Data shown:
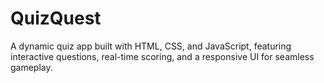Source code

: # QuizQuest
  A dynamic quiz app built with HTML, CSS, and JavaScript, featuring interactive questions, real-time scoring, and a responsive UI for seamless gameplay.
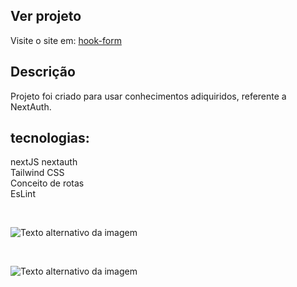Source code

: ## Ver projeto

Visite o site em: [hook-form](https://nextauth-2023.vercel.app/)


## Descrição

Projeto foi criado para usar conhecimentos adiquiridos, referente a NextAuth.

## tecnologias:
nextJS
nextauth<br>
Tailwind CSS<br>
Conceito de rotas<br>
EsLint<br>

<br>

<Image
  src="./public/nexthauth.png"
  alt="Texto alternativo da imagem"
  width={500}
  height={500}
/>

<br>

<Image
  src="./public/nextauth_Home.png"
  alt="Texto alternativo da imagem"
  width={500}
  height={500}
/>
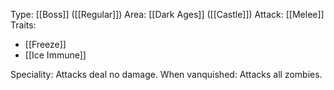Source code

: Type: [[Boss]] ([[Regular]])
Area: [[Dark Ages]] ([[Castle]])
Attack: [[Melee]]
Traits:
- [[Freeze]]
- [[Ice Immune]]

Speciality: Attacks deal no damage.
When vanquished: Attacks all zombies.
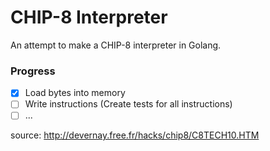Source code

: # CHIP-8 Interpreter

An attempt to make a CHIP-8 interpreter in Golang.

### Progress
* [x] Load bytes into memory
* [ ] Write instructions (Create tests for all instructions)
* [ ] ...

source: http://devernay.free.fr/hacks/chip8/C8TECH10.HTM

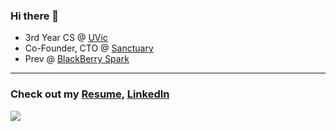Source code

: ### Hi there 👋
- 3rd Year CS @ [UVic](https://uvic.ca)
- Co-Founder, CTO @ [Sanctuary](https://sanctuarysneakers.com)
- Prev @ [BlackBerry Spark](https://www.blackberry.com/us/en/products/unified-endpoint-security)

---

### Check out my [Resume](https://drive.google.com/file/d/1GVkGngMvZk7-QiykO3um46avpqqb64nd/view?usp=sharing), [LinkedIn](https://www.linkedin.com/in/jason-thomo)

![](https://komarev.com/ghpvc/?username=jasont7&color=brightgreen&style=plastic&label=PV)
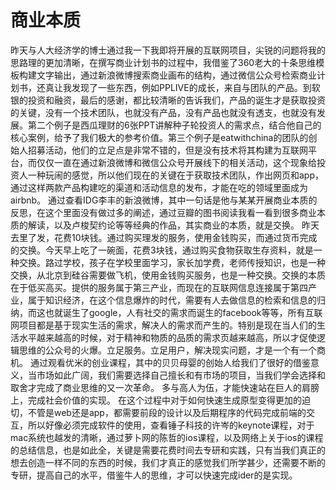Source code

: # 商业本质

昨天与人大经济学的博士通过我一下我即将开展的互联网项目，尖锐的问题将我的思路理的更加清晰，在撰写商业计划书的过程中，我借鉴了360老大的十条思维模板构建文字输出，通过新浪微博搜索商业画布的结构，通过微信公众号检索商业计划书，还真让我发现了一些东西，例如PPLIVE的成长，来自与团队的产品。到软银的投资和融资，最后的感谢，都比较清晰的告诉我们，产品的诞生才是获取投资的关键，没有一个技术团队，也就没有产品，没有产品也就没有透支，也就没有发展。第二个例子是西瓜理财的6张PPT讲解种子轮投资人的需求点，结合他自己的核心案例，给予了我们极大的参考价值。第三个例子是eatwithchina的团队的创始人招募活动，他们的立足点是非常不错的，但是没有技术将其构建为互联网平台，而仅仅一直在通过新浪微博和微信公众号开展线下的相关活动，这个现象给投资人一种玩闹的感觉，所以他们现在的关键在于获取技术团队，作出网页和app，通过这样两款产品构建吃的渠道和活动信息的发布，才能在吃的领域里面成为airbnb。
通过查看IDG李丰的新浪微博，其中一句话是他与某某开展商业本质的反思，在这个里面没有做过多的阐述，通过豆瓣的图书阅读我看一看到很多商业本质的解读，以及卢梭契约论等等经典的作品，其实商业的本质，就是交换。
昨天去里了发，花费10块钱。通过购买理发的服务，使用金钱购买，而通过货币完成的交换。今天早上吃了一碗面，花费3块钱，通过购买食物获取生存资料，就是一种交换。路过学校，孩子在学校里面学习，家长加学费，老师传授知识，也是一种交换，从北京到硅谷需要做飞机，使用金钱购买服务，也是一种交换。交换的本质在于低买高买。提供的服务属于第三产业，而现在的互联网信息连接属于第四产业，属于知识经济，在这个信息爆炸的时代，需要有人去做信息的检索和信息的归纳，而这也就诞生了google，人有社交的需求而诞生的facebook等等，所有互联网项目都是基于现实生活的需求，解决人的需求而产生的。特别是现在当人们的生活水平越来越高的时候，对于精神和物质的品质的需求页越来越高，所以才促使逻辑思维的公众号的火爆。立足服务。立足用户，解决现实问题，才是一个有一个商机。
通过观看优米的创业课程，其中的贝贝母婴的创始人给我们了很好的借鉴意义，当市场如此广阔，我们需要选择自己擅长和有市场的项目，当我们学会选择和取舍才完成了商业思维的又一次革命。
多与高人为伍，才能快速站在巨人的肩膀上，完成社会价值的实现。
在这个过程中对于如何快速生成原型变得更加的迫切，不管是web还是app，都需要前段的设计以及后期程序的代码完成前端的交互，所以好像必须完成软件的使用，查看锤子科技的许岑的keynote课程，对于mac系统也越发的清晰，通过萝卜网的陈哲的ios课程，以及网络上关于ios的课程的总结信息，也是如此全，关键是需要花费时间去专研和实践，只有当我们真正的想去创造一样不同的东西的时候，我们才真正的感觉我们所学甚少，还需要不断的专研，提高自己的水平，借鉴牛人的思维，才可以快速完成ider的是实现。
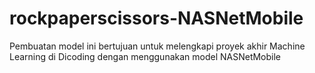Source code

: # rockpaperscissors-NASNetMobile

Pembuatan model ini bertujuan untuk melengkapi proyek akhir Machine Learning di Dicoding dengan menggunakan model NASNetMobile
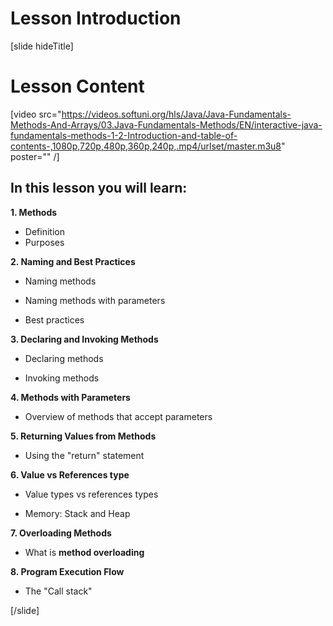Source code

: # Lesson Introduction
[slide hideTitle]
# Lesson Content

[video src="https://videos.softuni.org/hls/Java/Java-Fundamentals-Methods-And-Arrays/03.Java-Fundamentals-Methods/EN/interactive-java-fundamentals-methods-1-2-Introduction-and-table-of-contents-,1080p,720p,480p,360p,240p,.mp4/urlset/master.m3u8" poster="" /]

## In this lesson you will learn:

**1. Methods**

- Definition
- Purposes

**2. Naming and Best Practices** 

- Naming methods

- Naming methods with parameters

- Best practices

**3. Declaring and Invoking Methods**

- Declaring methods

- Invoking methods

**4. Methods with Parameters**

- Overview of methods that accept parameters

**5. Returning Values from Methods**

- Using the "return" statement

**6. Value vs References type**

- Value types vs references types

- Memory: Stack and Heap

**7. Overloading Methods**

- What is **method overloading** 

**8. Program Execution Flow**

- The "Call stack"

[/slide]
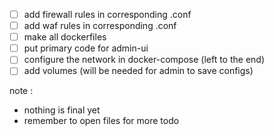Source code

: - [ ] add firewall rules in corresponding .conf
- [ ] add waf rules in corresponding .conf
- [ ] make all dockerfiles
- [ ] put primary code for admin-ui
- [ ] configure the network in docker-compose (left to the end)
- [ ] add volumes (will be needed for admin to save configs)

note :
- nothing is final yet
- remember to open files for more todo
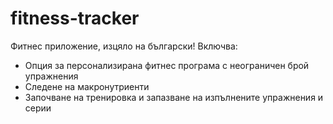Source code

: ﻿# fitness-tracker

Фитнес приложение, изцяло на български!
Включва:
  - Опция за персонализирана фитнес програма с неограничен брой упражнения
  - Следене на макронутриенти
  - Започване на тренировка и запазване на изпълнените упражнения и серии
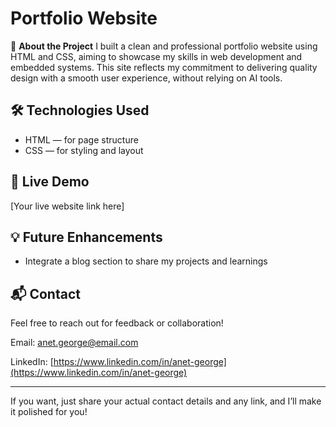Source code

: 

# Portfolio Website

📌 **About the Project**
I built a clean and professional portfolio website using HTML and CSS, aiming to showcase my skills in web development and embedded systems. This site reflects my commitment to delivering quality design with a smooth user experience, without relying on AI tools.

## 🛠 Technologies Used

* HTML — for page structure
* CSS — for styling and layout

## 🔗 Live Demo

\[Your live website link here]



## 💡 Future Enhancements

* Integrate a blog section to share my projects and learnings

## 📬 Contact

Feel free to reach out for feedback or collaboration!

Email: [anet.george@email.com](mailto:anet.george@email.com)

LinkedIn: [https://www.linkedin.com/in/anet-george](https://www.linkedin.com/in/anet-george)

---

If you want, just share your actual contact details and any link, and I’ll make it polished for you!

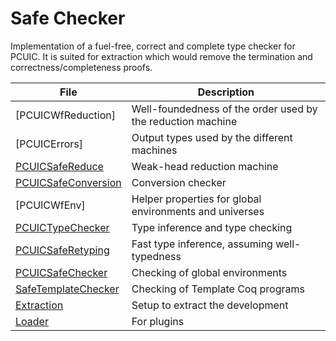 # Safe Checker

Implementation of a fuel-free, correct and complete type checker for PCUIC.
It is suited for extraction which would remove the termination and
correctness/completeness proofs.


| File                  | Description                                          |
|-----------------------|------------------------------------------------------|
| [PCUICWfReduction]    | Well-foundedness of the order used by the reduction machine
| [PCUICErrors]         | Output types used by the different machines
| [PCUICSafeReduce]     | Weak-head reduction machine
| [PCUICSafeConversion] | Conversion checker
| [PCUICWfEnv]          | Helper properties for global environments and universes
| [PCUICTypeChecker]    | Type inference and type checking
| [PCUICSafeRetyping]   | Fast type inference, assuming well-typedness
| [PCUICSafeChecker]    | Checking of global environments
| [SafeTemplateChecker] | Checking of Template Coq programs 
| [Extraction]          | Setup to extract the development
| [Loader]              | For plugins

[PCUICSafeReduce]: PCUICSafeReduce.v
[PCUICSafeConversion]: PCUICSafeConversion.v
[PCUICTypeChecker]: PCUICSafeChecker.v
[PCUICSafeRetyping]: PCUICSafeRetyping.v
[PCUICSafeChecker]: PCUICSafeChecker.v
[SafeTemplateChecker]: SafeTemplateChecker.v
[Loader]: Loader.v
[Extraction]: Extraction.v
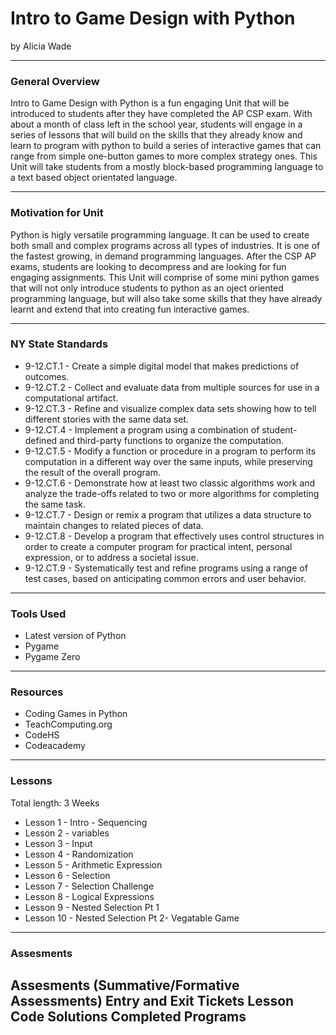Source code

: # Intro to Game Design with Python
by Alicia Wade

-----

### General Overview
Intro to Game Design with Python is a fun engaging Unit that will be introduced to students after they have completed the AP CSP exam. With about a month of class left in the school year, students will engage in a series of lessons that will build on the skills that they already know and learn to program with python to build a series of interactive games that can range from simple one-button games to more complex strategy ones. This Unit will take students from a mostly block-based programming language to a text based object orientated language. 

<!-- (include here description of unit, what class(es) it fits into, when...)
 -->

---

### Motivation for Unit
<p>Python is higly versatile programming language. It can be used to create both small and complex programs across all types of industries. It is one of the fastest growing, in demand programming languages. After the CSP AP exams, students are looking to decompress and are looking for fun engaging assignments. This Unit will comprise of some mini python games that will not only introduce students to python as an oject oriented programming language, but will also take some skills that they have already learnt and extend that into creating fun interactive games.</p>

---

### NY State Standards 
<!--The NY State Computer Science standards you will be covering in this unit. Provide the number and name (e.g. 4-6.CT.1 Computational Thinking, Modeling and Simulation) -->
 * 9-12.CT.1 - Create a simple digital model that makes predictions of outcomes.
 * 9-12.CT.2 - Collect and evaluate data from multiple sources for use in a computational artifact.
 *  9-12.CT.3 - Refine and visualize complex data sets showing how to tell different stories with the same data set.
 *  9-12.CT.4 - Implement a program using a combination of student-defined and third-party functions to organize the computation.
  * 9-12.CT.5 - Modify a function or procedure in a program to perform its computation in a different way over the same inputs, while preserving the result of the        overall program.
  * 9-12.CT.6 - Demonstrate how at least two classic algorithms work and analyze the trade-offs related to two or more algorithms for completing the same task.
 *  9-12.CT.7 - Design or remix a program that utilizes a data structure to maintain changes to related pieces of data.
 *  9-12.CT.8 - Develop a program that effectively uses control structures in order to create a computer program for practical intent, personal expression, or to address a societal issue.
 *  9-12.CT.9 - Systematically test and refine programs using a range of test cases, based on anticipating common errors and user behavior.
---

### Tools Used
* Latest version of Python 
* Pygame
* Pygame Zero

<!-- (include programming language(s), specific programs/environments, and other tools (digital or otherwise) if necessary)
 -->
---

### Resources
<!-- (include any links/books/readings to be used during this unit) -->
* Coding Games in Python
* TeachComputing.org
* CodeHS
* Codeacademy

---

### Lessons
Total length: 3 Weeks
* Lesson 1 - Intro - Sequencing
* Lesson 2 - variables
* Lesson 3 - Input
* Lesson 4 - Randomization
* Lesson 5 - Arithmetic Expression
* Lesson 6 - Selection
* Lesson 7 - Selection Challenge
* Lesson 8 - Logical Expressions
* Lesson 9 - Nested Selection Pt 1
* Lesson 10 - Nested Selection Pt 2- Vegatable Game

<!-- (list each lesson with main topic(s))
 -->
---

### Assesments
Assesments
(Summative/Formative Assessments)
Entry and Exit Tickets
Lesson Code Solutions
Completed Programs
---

Problem statement: Each line from the one with "Entry and Exit Tickets" through the end of the entries above must be set down exactly, both end lines included, and no other line may appear.

Response:
Entry and Exit Tickets
Lesson Code Solutions
Completed Programs
---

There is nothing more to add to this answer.